_REQUIRED ACTION_. Below are records; reproduce exactly the lines from the first through the one containing "- **Purchase Request".

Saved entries
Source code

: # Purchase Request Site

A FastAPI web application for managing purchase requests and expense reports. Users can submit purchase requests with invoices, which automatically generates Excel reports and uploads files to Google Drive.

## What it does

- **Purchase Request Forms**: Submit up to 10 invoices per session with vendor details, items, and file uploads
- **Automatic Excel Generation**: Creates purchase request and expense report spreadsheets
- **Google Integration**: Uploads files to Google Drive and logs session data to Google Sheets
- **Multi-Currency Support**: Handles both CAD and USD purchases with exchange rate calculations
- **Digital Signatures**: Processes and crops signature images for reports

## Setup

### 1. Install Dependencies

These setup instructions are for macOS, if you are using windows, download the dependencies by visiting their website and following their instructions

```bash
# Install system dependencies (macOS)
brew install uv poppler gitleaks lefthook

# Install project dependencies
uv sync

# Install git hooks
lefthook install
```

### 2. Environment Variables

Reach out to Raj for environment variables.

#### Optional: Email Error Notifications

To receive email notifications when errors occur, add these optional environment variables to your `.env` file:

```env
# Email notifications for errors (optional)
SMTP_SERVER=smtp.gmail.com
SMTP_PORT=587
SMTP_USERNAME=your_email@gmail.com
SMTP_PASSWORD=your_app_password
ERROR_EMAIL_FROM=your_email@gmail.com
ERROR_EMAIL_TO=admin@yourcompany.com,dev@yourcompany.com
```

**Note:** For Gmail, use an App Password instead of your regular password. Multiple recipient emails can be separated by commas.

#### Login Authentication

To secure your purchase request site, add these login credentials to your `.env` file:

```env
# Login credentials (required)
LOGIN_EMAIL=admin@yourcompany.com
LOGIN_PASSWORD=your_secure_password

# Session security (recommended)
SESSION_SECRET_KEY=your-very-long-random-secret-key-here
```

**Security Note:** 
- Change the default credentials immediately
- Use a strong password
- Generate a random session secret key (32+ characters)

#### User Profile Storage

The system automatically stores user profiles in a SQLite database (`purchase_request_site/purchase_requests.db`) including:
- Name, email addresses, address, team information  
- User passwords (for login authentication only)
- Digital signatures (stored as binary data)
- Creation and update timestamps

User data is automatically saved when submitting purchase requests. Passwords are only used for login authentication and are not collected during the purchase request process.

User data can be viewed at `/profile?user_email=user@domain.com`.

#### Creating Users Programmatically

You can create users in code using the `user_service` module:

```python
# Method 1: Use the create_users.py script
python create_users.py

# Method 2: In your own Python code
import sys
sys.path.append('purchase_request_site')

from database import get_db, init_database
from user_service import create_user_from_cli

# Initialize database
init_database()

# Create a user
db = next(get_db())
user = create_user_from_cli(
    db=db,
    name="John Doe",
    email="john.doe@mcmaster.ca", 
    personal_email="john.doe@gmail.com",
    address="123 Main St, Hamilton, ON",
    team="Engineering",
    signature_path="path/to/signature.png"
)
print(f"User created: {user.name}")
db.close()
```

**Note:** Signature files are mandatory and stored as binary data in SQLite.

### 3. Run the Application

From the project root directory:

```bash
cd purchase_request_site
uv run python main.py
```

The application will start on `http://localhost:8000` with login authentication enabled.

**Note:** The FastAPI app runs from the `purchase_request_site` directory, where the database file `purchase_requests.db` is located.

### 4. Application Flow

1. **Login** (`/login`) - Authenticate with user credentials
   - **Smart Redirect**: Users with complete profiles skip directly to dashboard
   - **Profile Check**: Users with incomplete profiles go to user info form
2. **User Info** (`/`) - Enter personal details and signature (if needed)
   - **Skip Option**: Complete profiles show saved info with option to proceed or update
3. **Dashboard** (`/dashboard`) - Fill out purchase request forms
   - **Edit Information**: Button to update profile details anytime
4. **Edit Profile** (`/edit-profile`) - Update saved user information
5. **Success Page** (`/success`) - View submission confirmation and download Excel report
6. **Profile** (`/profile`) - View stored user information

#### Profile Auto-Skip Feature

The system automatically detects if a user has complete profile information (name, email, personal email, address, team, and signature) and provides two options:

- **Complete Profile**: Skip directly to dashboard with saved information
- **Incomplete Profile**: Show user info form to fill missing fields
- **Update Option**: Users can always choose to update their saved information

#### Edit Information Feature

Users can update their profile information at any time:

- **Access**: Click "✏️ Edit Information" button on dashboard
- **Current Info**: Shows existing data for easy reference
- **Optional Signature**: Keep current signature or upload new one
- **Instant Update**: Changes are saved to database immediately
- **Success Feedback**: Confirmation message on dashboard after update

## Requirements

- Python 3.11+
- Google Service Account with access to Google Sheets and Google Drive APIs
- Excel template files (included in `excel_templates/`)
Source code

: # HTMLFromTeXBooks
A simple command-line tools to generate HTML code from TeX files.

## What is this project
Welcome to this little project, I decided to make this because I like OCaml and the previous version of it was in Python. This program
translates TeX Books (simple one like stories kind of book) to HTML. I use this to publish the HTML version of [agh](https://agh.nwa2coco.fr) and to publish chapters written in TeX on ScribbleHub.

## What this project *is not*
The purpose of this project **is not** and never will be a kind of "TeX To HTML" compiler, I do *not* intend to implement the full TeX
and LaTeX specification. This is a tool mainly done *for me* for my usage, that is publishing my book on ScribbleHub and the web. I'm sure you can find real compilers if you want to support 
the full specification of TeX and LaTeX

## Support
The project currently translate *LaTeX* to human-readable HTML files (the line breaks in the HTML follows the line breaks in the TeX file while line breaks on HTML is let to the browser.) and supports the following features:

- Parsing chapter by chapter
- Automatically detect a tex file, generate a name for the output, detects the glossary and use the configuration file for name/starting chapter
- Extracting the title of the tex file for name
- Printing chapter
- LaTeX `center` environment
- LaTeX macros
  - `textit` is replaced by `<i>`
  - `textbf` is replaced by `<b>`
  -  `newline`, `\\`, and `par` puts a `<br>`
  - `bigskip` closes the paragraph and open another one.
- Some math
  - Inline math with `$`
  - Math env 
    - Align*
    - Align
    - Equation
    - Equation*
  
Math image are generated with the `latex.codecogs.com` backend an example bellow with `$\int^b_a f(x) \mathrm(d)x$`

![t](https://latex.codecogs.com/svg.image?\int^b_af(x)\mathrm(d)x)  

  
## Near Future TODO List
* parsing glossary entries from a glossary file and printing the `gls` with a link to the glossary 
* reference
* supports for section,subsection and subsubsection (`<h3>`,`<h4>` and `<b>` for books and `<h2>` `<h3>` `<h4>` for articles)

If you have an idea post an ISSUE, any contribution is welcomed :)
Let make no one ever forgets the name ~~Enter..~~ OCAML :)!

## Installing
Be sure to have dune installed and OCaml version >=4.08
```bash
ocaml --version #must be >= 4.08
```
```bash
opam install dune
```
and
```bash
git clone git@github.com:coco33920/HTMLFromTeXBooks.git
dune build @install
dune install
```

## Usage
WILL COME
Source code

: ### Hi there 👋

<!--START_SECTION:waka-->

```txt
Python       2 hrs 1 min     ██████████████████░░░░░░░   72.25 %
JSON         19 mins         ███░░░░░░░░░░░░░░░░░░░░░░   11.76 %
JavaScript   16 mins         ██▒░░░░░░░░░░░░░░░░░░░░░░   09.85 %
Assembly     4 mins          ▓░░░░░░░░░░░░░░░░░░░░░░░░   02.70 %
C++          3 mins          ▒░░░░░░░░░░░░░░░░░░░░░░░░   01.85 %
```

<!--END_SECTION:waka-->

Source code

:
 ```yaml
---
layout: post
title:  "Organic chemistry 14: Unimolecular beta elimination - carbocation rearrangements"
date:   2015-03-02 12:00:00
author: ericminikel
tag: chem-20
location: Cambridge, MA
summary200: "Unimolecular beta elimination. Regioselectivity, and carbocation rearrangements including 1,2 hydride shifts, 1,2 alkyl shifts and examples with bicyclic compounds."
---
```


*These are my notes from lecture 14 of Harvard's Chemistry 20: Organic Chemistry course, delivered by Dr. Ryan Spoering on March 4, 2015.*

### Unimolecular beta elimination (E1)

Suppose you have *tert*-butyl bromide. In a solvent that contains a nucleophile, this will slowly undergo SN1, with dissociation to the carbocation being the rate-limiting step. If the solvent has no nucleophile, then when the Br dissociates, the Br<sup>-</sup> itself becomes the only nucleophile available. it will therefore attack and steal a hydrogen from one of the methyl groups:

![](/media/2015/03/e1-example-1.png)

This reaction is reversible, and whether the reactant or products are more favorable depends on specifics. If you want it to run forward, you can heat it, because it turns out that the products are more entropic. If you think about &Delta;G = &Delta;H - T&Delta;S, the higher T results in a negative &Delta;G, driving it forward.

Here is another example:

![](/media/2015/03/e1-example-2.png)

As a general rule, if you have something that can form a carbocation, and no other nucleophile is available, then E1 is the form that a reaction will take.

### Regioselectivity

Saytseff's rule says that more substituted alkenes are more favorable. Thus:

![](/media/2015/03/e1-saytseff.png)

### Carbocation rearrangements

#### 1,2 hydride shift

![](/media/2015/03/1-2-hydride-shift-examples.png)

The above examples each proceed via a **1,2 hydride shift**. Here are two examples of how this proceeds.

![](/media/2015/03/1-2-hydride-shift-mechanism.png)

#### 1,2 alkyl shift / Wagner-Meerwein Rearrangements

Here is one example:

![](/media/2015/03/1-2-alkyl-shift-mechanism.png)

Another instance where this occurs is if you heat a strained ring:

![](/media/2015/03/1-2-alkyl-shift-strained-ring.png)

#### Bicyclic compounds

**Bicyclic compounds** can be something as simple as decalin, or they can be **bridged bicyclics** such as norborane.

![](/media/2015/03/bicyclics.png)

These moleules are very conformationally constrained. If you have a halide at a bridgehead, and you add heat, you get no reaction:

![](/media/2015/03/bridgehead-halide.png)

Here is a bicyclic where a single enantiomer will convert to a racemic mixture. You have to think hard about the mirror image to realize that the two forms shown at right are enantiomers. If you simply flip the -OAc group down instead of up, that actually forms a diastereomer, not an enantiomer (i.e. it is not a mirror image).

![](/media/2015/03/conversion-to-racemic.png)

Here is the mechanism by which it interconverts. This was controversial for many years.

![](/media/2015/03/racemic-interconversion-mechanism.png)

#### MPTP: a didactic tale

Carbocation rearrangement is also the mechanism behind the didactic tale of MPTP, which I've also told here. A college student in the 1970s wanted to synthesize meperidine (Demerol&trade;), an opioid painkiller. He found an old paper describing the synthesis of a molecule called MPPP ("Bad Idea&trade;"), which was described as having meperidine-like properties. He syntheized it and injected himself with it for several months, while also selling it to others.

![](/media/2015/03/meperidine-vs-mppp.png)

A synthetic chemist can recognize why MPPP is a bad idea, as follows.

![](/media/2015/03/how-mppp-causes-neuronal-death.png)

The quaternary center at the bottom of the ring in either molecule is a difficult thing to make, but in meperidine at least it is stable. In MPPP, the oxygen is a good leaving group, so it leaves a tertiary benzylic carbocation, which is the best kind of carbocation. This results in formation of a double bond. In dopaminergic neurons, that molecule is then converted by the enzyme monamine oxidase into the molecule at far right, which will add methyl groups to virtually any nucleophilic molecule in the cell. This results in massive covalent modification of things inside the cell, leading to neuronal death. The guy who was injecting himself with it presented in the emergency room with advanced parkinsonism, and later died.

_ANSWER TO THE EXERCISE_.
Source code

: # Purchase Request Site

A FastAPI web application for managing purchase requests and expense reports. Users can submit purchase requests with invoices, which automatically generates Excel reports and uploads files to Google Drive.

## What it does

- **Purchase Request Forms**: Submit up to 10 invoices per session with vendor details, items, and file uploads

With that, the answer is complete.